In der kurdischen Şengal-Region im Nordirak ist ein Angriff auf ezidische Selbstverteidigungskräfte verübt worden. Wie die Widerstandseinheiten Şengals (YBŞ) mitteilten, habe die irakische Armee am Dienstagabend das Feuer auf ein Fahrzeug des Verbands eröffnet. Der Wagen mit einem dreiköpfigen Team der YBŞ sei im zentralen Yermuk-Viertel in Şengal-Stadt unterwegs gewesen, als er aus einem Hinterhalt heraus unter Beschuss gesetzt wurde. Alle drei Kämpfer seien von Kugeln getroffen und verletzt worden, einer von ihnen schwer, hieß es.

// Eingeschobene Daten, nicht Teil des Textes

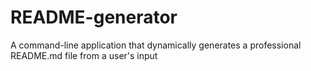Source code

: # README-generator
A command-line application that dynamically generates a professional README.md file from a user's input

Truppenverlegung nach Şengal
Nach dem Angriff habe die irakische Armee eine große Anzahl von Truppen und Panzern in das Zentrum von Şengal verlegt, so die YBŞ. Die Spannungen in der Region seien dem Kampfverband zufolge extrem hoch, in der Region herrsche eine Art Ausnahmezustand. Eine Demonstration des Demokratischen Autonomierats von Şengal (MXDŞ) gegen die Provokationsversuche der irakischen Armee konnte nicht stattfinden, weil der Konvoi des Gremiums zwischen der Hochebene Serdeşt und Şengal-Stadt aufgehalten wurde.
Einschüchterungsversuche
Die Einwohner:innen von Şengal hingegen protestieren gegen den Angriff auf der Straße mit der Parole „Bijî Berxwedana YBŞ'ê“ („Es lebe der Widerstand der YBŞ“). Die Spannungen zwischen der Bevölkerung und der Armee halten an. Die irakischen Truppen würden versuchen, die Menschen mit Waffen einzuschüchtern.
Hintergrund Şengal
In Şengal fand 2014 ein Völkermord der Terrormiliz „Islamischer Staat“ (IS) an der ezidischen Bevölkerung statt. In den Jahren danach wurde von der Bevölkerung ein System der Selbstverwaltung aufgebaut, das auf Basisdemokratie und Geschlechtergerechtigkeit basiert. Der vor über zehn Jahren begonnene Genozid hält bis heute an und prägt die Realität der Ezid:innen. Noch immer leben zehntausende Ezid:innen als Binnenflüchtlinge unter prekären Umständen in Camps im Irak und der Kurdistan-Region des Irak, wo die Verfolgung der Glaubensgemeinschaft innerhalb der mehrheitlich muslimischen Bevölkerung fortgesetzt wird.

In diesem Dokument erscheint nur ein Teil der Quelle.